肝臓がんは、肝臓にできるがんの総称です。日本では、その多くが「肝細胞がん」です。肝細胞がんは、肝臓の主な細胞である肝細胞から発生します。肝臓は「沈黙の臓器」と呼ばれます。初期には自覚症状がほとんどないです。そのため、健康診断や別の病気の検査で偶然見つかることも少なくありません。
肝臓がんがあるからといって、すぐに尿の色が変わるわけではありません。実際には、B型肝炎やC型肝炎、肝硬変、アルコール性肝障害など、背景にある慢性肝疾患によって肝機能が低下し、黄疸やだるさ、むくみが出て、その一つとして尿の色が濃く見えることがあります。つまり、尿の色の変化は、肝臓がんそのものよりも、肝機能低下や胆汁の流れの異常と関係することが多い症状です。
「尿の色」がいつも違うのはどうして?

通常の尿は、薄い黄色から黄褐色です。色は、尿に含まれる色素と水分量で変わります。水分を多くとれば薄くなります。逆に汗をかいたり、水分不足になったりすると濃く見えることが多いです。朝一番の尿がやや濃いのは、生理的な変化としてみられることがあります。
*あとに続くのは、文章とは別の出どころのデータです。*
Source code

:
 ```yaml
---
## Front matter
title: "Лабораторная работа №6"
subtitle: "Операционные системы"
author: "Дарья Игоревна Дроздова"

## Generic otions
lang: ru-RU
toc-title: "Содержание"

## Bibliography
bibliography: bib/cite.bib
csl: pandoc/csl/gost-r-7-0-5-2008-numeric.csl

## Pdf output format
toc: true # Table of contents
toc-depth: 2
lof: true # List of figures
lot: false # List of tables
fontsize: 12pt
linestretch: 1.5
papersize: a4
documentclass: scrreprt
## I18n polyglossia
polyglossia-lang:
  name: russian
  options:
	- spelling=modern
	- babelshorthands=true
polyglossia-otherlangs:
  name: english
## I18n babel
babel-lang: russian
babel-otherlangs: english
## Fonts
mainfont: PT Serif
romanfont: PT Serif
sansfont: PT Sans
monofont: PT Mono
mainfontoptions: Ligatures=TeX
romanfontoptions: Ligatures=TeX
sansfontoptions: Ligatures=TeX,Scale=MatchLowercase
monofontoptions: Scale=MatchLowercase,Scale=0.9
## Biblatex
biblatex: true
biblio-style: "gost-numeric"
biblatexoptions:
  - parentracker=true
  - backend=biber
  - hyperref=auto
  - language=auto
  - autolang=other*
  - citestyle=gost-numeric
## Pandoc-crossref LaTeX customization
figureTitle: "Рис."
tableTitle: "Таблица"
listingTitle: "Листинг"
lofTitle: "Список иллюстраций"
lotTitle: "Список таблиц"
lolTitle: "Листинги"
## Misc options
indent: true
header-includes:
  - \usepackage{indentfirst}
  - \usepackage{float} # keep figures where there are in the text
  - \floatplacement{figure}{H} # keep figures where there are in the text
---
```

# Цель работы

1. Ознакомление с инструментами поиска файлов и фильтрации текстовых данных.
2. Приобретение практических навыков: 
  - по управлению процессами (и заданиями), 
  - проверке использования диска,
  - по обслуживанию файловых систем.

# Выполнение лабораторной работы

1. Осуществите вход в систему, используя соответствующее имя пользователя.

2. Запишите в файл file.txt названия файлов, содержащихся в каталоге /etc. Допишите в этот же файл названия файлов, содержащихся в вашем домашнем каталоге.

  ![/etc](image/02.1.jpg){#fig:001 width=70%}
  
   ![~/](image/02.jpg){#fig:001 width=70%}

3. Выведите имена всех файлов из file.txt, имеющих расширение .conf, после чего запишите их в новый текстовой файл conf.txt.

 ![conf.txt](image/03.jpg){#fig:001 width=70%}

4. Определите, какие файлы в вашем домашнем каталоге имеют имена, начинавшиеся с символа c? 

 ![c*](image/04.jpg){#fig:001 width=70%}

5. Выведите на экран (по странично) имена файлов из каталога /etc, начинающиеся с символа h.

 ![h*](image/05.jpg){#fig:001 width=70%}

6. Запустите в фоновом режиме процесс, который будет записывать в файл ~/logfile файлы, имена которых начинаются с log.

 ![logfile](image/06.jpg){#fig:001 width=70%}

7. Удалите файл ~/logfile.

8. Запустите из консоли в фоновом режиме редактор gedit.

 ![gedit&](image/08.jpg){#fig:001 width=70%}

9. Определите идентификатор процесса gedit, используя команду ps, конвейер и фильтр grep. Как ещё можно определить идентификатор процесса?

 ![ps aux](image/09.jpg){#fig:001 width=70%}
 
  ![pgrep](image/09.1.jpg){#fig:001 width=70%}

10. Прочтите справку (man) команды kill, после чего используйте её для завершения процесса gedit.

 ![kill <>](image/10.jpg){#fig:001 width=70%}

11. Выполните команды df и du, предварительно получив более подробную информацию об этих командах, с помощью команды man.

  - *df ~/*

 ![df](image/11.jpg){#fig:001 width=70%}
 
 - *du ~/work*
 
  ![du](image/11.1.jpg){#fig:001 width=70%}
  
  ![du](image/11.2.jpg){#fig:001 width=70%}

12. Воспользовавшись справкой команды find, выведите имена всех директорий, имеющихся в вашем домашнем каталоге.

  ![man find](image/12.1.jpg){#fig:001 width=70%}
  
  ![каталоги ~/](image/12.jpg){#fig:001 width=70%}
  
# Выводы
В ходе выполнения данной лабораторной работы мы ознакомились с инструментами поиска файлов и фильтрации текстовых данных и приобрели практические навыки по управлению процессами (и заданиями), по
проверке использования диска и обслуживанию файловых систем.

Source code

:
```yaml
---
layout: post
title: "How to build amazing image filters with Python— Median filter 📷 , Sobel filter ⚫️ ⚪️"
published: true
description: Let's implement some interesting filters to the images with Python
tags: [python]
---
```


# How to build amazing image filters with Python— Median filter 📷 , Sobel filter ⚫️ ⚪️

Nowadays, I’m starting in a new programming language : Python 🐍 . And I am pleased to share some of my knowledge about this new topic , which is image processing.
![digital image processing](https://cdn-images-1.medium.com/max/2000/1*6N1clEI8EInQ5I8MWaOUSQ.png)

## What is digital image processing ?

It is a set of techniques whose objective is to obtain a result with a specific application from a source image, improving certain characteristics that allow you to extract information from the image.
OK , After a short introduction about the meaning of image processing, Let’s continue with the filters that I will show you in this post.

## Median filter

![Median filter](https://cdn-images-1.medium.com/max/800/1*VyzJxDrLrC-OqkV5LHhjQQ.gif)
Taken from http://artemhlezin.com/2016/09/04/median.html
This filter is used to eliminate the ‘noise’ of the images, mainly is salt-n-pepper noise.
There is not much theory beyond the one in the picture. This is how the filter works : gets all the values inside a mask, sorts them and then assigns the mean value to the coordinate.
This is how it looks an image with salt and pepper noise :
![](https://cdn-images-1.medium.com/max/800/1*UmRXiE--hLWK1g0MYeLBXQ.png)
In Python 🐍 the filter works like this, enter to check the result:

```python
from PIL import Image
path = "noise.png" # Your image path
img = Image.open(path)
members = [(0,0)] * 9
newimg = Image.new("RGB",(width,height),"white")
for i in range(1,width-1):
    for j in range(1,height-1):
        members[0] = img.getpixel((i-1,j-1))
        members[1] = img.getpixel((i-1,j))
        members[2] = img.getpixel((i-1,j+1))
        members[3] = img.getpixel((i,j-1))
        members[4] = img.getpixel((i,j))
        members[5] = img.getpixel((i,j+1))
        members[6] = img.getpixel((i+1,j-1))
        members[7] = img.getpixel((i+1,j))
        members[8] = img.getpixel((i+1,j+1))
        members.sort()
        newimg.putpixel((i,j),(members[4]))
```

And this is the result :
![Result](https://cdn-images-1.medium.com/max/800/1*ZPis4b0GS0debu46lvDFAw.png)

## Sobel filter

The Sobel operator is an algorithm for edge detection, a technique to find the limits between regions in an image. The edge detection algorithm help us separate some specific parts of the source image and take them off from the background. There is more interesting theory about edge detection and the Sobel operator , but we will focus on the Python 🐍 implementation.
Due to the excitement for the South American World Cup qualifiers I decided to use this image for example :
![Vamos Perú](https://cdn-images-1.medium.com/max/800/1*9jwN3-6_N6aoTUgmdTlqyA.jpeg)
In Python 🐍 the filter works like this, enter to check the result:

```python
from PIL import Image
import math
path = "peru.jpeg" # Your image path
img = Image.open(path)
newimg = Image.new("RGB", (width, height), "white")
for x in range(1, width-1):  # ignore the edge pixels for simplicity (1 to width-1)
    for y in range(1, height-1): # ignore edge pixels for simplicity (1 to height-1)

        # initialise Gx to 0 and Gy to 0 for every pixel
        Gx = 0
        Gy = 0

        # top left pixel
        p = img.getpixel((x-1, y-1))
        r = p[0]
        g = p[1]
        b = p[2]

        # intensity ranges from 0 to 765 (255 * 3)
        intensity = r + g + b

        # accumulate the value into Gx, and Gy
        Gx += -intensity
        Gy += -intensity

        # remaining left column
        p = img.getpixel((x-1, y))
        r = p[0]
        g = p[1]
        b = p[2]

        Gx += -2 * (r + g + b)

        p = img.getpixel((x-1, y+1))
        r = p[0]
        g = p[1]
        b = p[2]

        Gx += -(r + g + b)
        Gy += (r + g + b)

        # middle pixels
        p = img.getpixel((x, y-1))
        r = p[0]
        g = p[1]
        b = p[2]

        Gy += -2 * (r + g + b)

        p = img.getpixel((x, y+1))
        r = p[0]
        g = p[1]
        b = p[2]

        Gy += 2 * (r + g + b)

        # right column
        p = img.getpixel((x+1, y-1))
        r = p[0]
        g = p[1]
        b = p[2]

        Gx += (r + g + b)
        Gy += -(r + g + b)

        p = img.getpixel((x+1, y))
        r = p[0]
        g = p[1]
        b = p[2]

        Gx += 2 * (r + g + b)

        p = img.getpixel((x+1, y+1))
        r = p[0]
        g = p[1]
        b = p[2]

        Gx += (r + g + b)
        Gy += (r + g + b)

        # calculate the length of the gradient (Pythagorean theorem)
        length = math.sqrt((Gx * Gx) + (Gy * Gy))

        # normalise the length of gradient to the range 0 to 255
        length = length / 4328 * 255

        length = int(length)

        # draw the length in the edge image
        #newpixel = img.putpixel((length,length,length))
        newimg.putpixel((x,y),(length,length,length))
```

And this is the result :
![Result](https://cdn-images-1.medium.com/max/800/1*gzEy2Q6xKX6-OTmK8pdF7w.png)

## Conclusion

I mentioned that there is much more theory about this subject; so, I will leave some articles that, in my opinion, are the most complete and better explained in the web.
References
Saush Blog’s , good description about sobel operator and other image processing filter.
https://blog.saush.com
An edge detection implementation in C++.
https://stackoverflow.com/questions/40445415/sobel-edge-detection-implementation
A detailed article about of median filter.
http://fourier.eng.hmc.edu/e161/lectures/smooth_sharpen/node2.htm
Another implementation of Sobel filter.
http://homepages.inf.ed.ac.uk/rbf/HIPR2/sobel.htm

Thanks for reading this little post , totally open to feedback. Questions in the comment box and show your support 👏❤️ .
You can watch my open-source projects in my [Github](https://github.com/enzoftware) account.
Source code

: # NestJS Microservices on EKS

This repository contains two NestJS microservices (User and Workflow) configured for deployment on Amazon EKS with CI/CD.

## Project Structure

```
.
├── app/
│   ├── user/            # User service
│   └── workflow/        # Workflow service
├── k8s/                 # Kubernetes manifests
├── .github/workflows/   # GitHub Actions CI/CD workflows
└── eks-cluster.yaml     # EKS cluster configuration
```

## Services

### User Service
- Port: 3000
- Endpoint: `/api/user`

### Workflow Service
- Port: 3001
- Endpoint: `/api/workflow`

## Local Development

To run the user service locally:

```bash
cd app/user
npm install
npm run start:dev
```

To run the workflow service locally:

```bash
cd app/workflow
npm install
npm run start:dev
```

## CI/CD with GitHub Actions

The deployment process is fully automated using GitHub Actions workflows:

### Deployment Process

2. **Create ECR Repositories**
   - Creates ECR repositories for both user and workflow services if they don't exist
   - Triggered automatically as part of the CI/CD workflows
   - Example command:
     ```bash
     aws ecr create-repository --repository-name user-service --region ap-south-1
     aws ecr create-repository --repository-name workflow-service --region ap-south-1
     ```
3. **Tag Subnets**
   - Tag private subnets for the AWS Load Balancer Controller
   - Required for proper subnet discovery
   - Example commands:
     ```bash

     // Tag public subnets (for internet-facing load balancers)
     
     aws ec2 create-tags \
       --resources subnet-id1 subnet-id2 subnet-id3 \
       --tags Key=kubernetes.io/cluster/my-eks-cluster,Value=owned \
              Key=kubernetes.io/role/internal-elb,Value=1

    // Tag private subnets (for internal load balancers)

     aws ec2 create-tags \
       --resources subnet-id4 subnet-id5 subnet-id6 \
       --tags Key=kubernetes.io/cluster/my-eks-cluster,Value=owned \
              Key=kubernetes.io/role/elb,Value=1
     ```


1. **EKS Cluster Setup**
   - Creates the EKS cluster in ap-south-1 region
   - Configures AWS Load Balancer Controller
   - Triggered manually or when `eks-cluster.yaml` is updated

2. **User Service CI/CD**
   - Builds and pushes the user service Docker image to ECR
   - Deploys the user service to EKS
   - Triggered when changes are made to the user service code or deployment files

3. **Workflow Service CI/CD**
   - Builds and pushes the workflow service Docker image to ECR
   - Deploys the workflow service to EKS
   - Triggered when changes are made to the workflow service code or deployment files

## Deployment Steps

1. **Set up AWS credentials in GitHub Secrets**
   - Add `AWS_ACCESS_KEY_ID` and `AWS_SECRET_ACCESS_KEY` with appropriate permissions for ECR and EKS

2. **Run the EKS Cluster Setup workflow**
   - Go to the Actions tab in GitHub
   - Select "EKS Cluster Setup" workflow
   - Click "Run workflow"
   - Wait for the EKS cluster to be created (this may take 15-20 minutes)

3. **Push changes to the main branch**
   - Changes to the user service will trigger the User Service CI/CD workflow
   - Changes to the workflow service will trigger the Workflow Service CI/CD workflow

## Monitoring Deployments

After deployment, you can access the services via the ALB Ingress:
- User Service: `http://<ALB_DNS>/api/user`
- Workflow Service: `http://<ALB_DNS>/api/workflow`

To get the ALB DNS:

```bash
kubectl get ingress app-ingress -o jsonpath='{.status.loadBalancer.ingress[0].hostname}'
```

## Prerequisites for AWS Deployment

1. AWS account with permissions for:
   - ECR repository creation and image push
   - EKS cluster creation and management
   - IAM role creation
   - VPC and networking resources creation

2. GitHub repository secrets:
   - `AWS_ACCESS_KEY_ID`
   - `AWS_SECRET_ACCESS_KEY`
一方で、濃い黄色や茶色、コーラ色の尿が続く場合は注意が必要です。尿の中にビリルビンという胆汁の成分が出ている、血液が混じっている、筋肉が壊れてミオグロビンが出ているなど、病気が隠れていることがあります。尿の色だけで病名は決められませんが、体からの大切なサインにはなります。